23 March 2017
Pope 'deeply saddened' by Westminster terrorist attack and assures those affected of his prayers
Cardinal Nichols says his thoughts are with those killed in the attack “and for those who will mourn and be in considerable shock”
Pope Francis has offered his prayers for those affected by the terrorist attack at Westminster yesterday in which four people, including the assailant, were killed and at least 30 others injured.
In a letter sent to the Archbishop of Westminster, Cardinal Vincent Nichols, the Vatican said Francis was "deeply saddened” to learn of the loss of life and the injuries caused by the attack.
"His Holiness Pope Francis expresses his prayerful solidarity with all those affected by the tragedy,” it said.
“Commending those who have died to the loving mercy of almighty God, His Holiness invokes divine strength and peace upon their grieving families, and he assures the nation of his prayers at this time."

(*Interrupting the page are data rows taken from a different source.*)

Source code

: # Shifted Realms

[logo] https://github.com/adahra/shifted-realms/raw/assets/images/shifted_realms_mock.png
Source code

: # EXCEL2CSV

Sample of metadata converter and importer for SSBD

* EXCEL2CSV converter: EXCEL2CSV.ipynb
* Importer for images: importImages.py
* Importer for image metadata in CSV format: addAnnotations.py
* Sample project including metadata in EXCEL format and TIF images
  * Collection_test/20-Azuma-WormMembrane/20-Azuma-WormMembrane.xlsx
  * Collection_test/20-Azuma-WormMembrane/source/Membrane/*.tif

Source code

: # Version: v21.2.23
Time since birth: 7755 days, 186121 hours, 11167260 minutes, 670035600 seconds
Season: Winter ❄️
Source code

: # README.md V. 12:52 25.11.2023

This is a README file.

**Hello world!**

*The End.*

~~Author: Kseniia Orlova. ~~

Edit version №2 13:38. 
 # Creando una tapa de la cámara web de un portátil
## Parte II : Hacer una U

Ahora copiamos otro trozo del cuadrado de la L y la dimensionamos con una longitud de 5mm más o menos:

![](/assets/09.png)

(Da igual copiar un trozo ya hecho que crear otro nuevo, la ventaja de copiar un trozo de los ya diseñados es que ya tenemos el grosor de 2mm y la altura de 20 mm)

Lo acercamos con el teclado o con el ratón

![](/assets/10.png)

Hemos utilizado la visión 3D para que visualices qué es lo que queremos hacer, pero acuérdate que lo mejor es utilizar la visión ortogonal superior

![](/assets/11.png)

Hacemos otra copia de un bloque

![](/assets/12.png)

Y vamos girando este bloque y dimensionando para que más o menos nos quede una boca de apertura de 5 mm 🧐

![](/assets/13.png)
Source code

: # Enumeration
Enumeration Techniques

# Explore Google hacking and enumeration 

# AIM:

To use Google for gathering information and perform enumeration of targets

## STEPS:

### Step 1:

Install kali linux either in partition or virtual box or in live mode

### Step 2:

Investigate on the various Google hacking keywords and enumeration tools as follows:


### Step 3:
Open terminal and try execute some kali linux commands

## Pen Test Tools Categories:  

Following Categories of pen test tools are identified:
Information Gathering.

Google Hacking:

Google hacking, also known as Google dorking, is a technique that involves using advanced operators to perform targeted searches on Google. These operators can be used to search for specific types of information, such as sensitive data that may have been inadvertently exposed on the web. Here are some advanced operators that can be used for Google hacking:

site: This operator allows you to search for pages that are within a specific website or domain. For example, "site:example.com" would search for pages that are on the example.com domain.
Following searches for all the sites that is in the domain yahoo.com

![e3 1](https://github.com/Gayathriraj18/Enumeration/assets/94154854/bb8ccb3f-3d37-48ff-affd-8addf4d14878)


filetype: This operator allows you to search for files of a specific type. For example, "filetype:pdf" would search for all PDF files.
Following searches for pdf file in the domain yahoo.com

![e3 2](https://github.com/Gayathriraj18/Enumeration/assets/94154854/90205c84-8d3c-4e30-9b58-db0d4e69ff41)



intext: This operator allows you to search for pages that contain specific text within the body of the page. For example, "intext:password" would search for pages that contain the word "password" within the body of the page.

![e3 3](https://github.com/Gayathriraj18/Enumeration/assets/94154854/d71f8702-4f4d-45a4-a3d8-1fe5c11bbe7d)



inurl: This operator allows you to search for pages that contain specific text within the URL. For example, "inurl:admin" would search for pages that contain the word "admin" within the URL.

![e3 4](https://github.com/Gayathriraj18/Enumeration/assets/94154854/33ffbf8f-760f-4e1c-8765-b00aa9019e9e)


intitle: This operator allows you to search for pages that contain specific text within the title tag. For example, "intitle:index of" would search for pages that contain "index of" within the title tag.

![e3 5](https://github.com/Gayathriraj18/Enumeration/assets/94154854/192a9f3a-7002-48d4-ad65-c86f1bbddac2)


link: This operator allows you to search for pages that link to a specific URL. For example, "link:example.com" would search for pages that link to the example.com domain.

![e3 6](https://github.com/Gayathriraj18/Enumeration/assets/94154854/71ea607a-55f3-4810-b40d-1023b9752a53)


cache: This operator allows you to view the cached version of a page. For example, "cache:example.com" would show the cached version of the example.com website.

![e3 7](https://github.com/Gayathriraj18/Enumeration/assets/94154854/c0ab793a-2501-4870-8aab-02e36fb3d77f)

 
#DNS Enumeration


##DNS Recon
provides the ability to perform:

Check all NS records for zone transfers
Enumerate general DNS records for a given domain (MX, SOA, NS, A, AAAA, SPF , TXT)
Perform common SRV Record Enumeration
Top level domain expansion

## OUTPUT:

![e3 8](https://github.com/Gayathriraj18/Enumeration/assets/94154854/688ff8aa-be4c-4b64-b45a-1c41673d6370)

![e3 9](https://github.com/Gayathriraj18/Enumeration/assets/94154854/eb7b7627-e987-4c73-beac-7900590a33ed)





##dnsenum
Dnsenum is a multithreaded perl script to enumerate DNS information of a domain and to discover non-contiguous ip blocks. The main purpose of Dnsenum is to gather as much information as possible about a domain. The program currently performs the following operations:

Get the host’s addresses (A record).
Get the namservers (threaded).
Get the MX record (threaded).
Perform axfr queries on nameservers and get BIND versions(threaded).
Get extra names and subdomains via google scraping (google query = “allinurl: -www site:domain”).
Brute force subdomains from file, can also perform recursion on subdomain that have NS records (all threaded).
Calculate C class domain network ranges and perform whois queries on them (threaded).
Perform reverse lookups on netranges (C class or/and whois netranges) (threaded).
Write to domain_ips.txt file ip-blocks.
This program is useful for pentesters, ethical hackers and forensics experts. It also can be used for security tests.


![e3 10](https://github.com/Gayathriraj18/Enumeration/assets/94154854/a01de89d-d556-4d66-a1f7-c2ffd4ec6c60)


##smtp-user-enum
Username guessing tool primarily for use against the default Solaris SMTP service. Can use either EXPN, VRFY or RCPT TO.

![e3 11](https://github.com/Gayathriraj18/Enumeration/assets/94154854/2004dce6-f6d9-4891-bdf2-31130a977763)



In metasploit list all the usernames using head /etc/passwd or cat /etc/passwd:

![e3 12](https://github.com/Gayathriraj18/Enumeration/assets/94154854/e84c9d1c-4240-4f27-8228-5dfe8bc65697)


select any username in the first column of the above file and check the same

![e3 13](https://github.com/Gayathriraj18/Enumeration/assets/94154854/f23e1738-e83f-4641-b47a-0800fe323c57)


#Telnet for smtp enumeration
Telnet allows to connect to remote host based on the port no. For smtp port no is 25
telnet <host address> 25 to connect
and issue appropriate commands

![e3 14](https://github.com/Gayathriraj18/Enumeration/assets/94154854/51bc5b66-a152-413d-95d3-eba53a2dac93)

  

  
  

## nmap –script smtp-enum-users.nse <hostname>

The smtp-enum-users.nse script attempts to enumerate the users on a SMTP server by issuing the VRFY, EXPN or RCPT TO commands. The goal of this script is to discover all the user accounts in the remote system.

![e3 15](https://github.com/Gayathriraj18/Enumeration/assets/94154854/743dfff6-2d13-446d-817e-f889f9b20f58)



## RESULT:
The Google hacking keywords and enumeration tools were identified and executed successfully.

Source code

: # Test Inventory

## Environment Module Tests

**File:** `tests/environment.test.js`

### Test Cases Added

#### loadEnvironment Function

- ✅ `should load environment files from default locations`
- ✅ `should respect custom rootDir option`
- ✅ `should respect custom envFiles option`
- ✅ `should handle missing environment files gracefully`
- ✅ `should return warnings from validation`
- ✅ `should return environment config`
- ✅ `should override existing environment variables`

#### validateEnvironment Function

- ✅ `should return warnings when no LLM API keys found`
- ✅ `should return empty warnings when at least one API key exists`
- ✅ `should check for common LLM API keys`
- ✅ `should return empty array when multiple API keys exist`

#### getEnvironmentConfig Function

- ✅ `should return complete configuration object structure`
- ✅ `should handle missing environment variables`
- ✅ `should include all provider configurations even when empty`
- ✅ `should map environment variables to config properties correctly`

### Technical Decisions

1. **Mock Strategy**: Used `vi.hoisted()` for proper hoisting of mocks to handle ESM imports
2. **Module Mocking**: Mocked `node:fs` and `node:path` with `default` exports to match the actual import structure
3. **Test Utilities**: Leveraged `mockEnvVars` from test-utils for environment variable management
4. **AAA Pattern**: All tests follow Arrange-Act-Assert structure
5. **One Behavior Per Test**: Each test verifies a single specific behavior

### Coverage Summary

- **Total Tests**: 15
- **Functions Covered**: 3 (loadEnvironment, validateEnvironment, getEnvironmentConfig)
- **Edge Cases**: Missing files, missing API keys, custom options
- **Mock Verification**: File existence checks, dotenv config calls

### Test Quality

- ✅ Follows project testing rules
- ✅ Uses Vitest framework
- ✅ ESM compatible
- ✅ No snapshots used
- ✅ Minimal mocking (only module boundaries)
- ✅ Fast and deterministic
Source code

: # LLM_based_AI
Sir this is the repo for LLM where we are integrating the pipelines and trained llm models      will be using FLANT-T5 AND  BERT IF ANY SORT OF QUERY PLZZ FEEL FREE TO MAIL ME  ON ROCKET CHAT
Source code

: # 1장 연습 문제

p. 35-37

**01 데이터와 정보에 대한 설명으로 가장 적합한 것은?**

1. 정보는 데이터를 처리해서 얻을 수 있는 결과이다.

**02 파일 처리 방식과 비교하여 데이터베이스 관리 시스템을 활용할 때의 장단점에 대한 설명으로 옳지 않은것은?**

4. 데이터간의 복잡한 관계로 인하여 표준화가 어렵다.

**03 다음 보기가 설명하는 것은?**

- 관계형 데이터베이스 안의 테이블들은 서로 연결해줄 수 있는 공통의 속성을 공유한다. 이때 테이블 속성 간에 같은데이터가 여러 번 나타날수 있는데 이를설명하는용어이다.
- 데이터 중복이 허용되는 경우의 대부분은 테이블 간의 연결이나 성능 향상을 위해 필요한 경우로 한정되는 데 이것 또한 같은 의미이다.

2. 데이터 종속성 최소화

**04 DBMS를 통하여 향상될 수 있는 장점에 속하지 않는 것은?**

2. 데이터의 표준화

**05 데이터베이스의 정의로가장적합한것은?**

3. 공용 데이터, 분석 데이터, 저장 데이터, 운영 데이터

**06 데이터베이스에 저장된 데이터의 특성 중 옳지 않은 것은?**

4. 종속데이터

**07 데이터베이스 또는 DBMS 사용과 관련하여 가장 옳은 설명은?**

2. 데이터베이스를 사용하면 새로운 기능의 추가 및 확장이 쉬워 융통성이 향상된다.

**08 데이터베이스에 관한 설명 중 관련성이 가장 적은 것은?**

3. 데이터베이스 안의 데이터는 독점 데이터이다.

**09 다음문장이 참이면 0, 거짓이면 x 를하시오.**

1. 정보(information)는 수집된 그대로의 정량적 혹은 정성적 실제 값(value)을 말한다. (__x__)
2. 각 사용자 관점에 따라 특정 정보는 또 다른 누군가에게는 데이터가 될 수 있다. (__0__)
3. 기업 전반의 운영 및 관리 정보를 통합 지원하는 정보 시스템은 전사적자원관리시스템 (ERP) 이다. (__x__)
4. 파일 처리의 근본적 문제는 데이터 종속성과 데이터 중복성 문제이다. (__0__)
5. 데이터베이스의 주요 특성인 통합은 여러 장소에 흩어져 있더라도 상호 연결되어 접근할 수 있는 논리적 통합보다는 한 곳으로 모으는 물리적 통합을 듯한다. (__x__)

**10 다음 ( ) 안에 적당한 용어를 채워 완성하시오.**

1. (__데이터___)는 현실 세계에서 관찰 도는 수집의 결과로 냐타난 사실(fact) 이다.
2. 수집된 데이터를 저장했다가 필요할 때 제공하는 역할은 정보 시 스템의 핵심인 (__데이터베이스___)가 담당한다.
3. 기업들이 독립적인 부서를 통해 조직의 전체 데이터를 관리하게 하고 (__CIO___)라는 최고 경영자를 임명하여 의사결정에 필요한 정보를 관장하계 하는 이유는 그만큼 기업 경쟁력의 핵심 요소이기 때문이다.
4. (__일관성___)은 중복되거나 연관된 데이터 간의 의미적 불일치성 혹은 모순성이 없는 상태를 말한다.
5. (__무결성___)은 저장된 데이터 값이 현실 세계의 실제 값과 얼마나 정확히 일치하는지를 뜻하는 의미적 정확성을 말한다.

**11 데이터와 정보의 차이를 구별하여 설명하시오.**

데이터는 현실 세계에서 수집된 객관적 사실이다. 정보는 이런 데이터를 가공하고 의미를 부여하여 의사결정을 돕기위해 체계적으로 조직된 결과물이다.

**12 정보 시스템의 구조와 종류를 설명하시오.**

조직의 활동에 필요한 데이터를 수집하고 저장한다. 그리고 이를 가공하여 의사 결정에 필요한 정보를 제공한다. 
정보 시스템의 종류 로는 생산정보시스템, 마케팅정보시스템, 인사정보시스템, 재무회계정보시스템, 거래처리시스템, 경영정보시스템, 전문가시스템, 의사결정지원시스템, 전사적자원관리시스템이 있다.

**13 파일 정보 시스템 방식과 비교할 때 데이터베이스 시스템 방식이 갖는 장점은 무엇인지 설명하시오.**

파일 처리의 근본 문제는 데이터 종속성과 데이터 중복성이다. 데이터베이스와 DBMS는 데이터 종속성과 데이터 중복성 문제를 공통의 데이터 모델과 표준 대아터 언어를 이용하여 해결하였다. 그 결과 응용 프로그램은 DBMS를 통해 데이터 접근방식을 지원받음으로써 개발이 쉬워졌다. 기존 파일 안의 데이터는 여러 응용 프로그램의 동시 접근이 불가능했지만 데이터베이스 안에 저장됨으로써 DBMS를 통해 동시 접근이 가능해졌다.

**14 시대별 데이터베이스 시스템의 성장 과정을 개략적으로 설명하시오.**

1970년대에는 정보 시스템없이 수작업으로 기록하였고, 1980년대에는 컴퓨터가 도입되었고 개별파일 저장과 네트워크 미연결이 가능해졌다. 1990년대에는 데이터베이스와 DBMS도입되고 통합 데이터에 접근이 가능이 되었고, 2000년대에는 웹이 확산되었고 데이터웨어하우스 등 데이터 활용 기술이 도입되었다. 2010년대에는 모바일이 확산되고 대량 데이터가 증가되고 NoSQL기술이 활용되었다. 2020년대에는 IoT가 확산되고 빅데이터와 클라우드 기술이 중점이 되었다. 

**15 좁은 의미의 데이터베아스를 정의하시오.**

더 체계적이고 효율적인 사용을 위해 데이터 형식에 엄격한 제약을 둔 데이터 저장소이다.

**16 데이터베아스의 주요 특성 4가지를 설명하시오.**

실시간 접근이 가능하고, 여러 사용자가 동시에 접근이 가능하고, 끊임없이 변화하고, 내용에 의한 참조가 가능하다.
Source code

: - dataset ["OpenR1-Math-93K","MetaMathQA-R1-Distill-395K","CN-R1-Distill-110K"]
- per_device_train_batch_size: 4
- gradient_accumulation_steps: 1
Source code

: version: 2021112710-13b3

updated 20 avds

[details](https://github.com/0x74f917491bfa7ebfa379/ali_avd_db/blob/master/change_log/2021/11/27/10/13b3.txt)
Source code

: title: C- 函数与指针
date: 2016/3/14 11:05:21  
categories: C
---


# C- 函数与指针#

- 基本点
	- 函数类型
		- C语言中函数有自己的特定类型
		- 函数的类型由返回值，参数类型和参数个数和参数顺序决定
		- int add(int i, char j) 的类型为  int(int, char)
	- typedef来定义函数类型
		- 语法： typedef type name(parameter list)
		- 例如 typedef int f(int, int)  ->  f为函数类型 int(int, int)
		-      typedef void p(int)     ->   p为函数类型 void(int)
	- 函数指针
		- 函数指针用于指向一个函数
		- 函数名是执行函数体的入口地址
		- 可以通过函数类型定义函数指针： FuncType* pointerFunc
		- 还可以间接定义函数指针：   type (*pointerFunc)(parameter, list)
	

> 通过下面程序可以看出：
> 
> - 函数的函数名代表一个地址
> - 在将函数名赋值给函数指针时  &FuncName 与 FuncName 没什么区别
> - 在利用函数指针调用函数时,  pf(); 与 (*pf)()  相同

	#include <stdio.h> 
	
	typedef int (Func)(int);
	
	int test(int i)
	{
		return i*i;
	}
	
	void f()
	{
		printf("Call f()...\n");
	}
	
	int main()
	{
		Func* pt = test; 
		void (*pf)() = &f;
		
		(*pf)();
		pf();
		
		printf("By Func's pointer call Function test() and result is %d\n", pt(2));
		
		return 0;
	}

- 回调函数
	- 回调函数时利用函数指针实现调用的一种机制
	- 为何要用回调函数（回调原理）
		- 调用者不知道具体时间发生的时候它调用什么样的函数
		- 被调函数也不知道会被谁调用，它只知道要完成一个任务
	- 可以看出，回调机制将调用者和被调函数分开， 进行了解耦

Speaking to BBC Radio last night, Cardinal Vincent Nichols said his first thoughts were with those killed in the attack “and for those who will mourn and be in considerable shock.”
In the attack, a man drove a car into pedestrians on the pavement of Westminster Bridge, killing two people, before crashing it outside parliament and trying to enter the buildings, armed with a knife. He stabbed an unarmed police officer who later died from his injuries, before the police shot him dead. The police officer was identified as 48-year-old PC Keith Palmer, a husband and father, who had 15 years service with the police.
Another of the victims has been named as Aysha Frade, a Spanish teacher aged 43, who died after being hit on Westminster bridge. American Kurt Cochran who was on holiday in London with his wife was also killed in the attack on the bridge.
Police named the attacker as Khalid Masood, who was born in Kent, late on Thursday afternoon.
Masood, who died in the attack, was not the subject of any current police investigations, but had a range of previous convictions. The 52-year-old was believed to have been living in the West Midlands.
The so-called Islamic State group has said it was behind the attack, describing the assailant as a "soldier for the Islamic State" in a statement released this morning by its Amaq news agency.
The Archbishop of Canterbury, Justin Welby, offered his "prayers and thoughts for PC Keith Palmer and his family", in a statement given in the House of Lords on Thursday.
Addressing members of the House of Commons this morning, the Prime Minister, Theresa May paid tribute to PC Palmer describing him as “every inch a hero.”
In her statement Mrs May said that the attacked was “British born” and had once been investigated in the past in relation to violent extremism. He was not a current suspect, she said.
She also said that the “working assumption” was that the attacker was “inspired by Islamist ideology” and is though to have acted alone.
Police are reported to have made eight arrests last night during raids in Birmingham.
Describing the incident as “an attack on free people everywhere”, Mrs May said the best response for terrorism was for people to carry on with their lives as normal.
“A response that says to the men and women who propagate this hate and evil: you will not defeat us,” she said.
PICTURE: The flag above the Houses of Parliament flies at half mast the day after a terrorist attack where police officer Keith Palmer and two members of the public died and the attacker was shot dead.